Everybody wants IN to the Chinese market. This particularly goes for high-end luxury brands, which are slobbering over the prospect of Chinese people—more than a billion of them!—soon having enough money to start buying their products. As the country gains a stronger middle and upper class, Dior and Armani and Chanel and Vuitton and all their friends are counting on a huge new customer base. Politics be damned!

And all the stars who model for, receive freebies from, or endorse all these brands? They're going to have to shut their traps about Tibet. China accepts no dissent on the issue. The Chinese government will happily blacklist any company foolish enough to publicly raise the issue, and no company would ever do such a thing. Nor will they allow their endorsers to. It's as simple as that. Every major company on earth has, thus far, folded in the face of Chinese totalitarianism, because the promise of their untapped customer base is too good to sacrifice for an abstract political cause. The shareholders want profits, not slogans.

So here's a prediction: In the future, the only Hollywood stars to loudly adopt the Tibet issue will be those who are too old or unpopular to land the juiciest luxury endorsements. Or maybe some of them will willingly ditch their endorsements in order to continue arguing for the cause? Ha ha! Yea, we hope so too. Maybe Richard Gere will stick it out.

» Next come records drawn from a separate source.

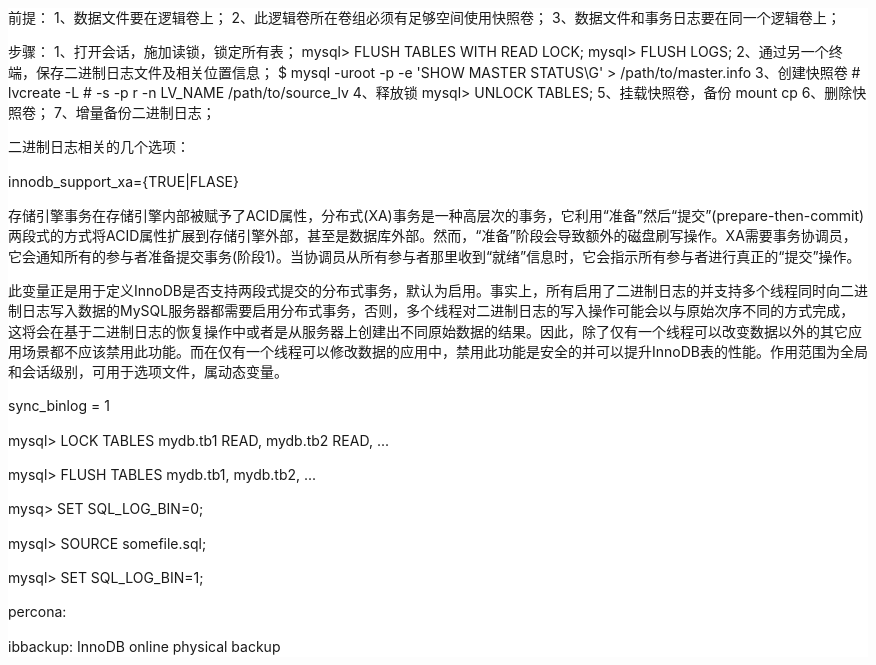 

前提：
    1、数据文件要在逻辑卷上；
    2、此逻辑卷所在卷组必须有足够空间使用快照卷；
    3、数据文件和事务日志要在同一个逻辑卷上；

步骤：
    1、打开会话，施加读锁，锁定所有表；
        mysql> FLUSH TABLES WITH READ LOCK;
        mysql> FLUSH LOGS;
    2、通过另一个终端，保存二进制日志文件及相关位置信息；
        $ mysql -uroot -p -e 'SHOW MASTER STATUS\G' > /path/to/master.info
    3、创建快照卷
        # lvcreate -L # -s -p r -n LV_NAME /path/to/source_lv
    4、释放锁
        mysql> UNLOCK TABLES;
    5、挂载快照卷，备份
        mount 
        cp
    6、删除快照卷；
    7、增量备份二进制日志；


二进制日志相关的几个选项：



innodb_support_xa={TRUE|FLASE}

存储引擎事务在存储引擎内部被赋予了ACID属性，分布式(XA)事务是一种高层次的事务，它利用“准备”然后“提交”(prepare-then-commit)两段式的方式将ACID属性扩展到存储引擎外部，甚至是数据库外部。然而，“准备”阶段会导致额外的磁盘刷写操作。XA需要事务协调员，它会通知所有的参与者准备提交事务(阶段1)。当协调员从所有参与者那里收到“就绪”信息时，它会指示所有参与者进行真正的“提交”操作。

此变量正是用于定义InnoDB是否支持两段式提交的分布式事务，默认为启用。事实上，所有启用了二进制日志的并支持多个线程同时向二进制日志写入数据的MySQL服务器都需要启用分布式事务，否则，多个线程对二进制日志的写入操作可能会以与原始次序不同的方式完成，这将会在基于二进制日志的恢复操作中或者是从服务器上创建出不同原始数据的结果。因此，除了仅有一个线程可以改变数据以外的其它应用场景都不应该禁用此功能。而在仅有一个线程可以修改数据的应用中，禁用此功能是安全的并可以提升InnoDB表的性能。作用范围为全局和会话级别，可用于选项文件，属动态变量。



sync_binlog = 1



mysql> LOCK TABLES mydb.tb1 READ, mydb.tb2 READ, ...

mysql> FLUSH TABLES mydb.tb1, mydb.tb2, ...



mysq> SET SQL_LOG_BIN=0;

mysql> SOURCE somefile.sql;

mysql> SET SQL_LOG_BIN=1;



percona:

ibbackup: InnoDB online physical backup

Think that's cynical? The same thing has already happened in the sports world. NBA superstar Lebron James refused to sign a letter from ten of his own teammates condemning China's business connection to the atrocities in Darfur. Why? Because he has a $100 million contract with Nike, and the Olympics are coming up in Beijing, and Nike wants a big piece, as well as big peace. Most other big name athletes have already fallen in line as well.

Hopefully the Dalai Lama can do without Beverly Hills.